▸ Task objective
Copy the records below without altering a single word.

-.-.-

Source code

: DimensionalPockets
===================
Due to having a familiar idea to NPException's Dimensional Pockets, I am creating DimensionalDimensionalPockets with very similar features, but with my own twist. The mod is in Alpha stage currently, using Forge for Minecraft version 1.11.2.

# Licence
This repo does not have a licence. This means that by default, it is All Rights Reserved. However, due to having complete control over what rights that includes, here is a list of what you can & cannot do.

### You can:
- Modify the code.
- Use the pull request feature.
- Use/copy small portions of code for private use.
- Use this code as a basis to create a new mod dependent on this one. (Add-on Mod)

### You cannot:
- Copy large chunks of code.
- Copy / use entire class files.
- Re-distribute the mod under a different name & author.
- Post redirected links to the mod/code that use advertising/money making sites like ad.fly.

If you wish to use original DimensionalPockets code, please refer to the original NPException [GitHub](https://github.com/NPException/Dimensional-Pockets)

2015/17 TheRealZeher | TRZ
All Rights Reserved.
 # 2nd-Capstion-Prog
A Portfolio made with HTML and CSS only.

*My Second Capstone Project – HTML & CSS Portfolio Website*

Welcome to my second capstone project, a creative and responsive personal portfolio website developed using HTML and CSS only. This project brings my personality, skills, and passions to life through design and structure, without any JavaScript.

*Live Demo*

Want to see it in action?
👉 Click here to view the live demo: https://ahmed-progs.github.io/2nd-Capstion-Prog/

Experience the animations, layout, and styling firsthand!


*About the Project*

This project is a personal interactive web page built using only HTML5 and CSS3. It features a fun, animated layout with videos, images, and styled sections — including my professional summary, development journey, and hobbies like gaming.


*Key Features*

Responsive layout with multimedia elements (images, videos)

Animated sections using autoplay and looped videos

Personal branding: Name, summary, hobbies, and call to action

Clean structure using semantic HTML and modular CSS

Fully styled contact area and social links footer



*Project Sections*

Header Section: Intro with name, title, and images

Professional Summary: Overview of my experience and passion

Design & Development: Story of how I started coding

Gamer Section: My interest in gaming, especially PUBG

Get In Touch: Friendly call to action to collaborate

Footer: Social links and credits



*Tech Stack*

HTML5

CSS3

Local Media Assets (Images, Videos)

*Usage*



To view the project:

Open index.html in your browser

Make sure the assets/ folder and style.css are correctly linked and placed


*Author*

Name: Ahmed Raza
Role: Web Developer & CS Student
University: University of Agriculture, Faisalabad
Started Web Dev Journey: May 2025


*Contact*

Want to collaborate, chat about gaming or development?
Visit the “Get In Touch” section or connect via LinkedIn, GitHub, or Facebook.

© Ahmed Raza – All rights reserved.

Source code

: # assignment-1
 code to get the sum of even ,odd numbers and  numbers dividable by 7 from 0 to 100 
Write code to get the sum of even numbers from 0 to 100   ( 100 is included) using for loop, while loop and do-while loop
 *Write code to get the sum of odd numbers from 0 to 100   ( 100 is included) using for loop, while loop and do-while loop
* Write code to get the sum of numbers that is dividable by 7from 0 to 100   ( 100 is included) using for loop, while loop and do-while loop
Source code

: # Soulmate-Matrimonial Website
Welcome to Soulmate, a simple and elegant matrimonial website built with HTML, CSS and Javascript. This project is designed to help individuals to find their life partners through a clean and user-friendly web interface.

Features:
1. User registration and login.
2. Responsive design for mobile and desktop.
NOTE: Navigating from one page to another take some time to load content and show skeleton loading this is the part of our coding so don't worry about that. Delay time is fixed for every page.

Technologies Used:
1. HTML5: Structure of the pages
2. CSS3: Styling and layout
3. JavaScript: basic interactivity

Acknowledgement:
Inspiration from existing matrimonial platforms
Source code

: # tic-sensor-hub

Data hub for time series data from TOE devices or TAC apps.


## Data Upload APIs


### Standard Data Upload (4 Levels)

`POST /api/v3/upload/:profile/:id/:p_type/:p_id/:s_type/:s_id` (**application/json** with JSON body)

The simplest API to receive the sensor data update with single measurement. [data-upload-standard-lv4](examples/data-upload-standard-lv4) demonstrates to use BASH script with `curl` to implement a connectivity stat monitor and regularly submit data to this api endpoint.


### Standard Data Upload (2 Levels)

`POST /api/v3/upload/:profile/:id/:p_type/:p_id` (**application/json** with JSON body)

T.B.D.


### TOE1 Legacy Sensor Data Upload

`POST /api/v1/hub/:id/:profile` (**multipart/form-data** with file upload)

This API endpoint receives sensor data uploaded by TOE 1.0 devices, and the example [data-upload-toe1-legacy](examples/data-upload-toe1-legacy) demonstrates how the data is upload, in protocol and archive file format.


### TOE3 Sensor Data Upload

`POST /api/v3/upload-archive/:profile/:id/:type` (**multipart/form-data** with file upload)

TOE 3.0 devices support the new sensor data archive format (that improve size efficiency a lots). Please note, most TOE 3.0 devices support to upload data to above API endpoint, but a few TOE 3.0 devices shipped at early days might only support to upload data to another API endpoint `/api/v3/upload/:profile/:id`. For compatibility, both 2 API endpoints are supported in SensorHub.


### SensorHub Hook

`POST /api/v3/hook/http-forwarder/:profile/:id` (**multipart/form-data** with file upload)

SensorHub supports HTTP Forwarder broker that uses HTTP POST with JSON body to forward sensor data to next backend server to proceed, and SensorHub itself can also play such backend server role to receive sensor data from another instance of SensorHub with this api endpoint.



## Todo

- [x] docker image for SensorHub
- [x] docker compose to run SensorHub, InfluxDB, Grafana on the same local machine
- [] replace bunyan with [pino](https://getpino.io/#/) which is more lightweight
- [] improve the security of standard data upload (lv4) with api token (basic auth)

-.-.-

▸ Response area
Source code

: DimensionalPockets
===================
Due to having a familiar idea to NPException's Dimensional Pockets, I am creating DimensionalDimensionalPockets with very similar features, but with my own twist. The mod is in Alpha stage currently, using Forge for Minecraft version 1.11.2.

# Licence
This repo does not have a licence. This means that by default, it is All Rights Reserved. However, due to having complete control over what rights that includes, here is a list of what you can & cannot do.

### You can:
- Modify the code.
- Use the pull request feature.
- Use/copy small portions of code for private use.
- Use this code as a basis to create a new mod dependent on this one. (Add-on Mod)

### You cannot:
- Copy large chunks of code.
- Copy / use entire class files.
- Re-distribute the mod under a different name & author.
- Post redirected links to the mod/code that use advertising/money making sites like ad.fly.

If you wish to use original DimensionalPockets code, please refer to the original NPException [GitHub](https://github.com/NPException/Dimensional-Pockets)

2015/17 TheRealZeher | TRZ
All Rights Reserved.
 # 2nd-Capstion-Prog
A Portfolio made with HTML and CSS only.

*My Second Capstone Project – HTML & CSS Portfolio Website*

Welcome to my second capstone project, a creative and responsive personal portfolio website developed using HTML and CSS only. This project brings my personality, skills, and passions to life through design and structure, without any JavaScript.

*Live Demo*

Want to see it in action?
👉 Click here to view the live demo: https://ahmed-progs.github.io/2nd-Capstion-Prog/

Experience the animations, layout, and styling firsthand!


*About the Project*

This project is a personal interactive web page built using only HTML5 and CSS3. It features a fun, animated layout with videos, images, and styled sections — including my professional summary, development journey, and hobbies like gaming.


*Key Features*

Responsive layout with multimedia elements (images, videos)

Animated sections using autoplay and looped videos

Personal branding: Name, summary, hobbies, and call to action

Clean structure using semantic HTML and modular CSS

Fully styled contact area and social links footer



*Project Sections*

Header Section: Intro with name, title, and images

Professional Summary: Overview of my experience and passion

Design & Development: Story of how I started coding

Gamer Section: My interest in gaming, especially PUBG

Get In Touch: Friendly call to action to collaborate

Footer: Social links and credits



*Tech Stack*

HTML5

CSS3

Local Media Assets (Images, Videos)

*Usage*



To view the project:

Open index.html in your browser

Make sure the assets/ folder and style.css are correctly linked and placed


*Author*

Name: Ahmed Raza
Role: Web Developer & CS Student
University: University of Agriculture, Faisalabad
Started Web Dev Journey: May 2025


*Contact*

Want to collaborate, chat about gaming or development?
Visit the “Get In Touch” section or connect via LinkedIn, GitHub, or Facebook.

© Ahmed Raza – All rights reserved.

Source code

: # assignment-1
 code to get the sum of even ,odd numbers and  numbers dividable by 7 from 0 to 100 
Write code to get the sum of even numbers from 0 to 100   ( 100 is included) using for loop, while loop and do-while loop
 *Write code to get the sum of odd numbers from 0 to 100   ( 100 is included) using for loop, while loop and do-while loop
* Write code to get the sum of numbers that is dividable by 7from 0 to 100   ( 100 is included) using for loop, while loop and do-while loop
Source code

: # Soulmate-Matrimonial Website
Welcome to Soulmate, a simple and elegant matrimonial website built with HTML, CSS and Javascript. This project is designed to help individuals to find their life partners through a clean and user-friendly web interface.

Features:
1. User registration and login.
2. Responsive design for mobile and desktop.
NOTE: Navigating from one page to another take some time to load content and show skeleton loading this is the part of our coding so don't worry about that. Delay time is fixed for every page.

Technologies Used:
1. HTML5: Structure of the pages
2. CSS3: Styling and layout
3. JavaScript: basic interactivity

Acknowledgement:
Inspiration from existing matrimonial platforms
Source code

: # tic-sensor-hub

Data hub for time series data from TOE devices or TAC apps.


## Data Upload APIs


### Standard Data Upload (4 Levels)

`POST /api/v3/upload/:profile/:id/:p_type/:p_id/:s_type/:s_id` (**application/json** with JSON body)

The simplest API to receive the sensor data update with single measurement. [data-upload-standard-lv4](examples/data-upload-standard-lv4) demonstrates to use BASH script with `curl` to implement a connectivity stat monitor and regularly submit data to this api endpoint.


### Standard Data Upload (2 Levels)

`POST /api/v3/upload/:profile/:id/:p_type/:p_id` (**application/json** with JSON body)

T.B.D.


### TOE1 Legacy Sensor Data Upload

`POST /api/v1/hub/:id/:profile` (**multipart/form-data** with file upload)

This API endpoint receives sensor data uploaded by TOE 1.0 devices, and the example [data-upload-toe1-legacy](examples/data-upload-toe1-legacy) demonstrates how the data is upload, in protocol and archive file format.


### TOE3 Sensor Data Upload

`POST /api/v3/upload-archive/:profile/:id/:type` (**multipart/form-data** with file upload)

TOE 3.0 devices support the new sensor data archive format (that improve size efficiency a lots). Please note, most TOE 3.0 devices support to upload data to above API endpoint, but a few TOE 3.0 devices shipped at early days might only support to upload data to another API endpoint `/api/v3/upload/:profile/:id`. For compatibility, both 2 API endpoints are supported in SensorHub.


### SensorHub Hook

`POST /api/v3/hook/http-forwarder/:profile/:id` (**multipart/form-data** with file upload)

SensorHub supports HTTP Forwarder broker that uses HTTP POST with JSON body to forward sensor data to next backend server to proceed, and SensorHub itself can also play such backend server role to receive sensor data from another instance of SensorHub with this api endpoint.



## Todo

- [x] docker image for SensorHub
- [x] docker compose to run SensorHub, InfluxDB, Grafana on the same local machine
- [] replace bunyan with [pino](https://getpino.io/#/) which is more lightweight
- [] improve the security of standard data upload (lv4) with api token (basic auth)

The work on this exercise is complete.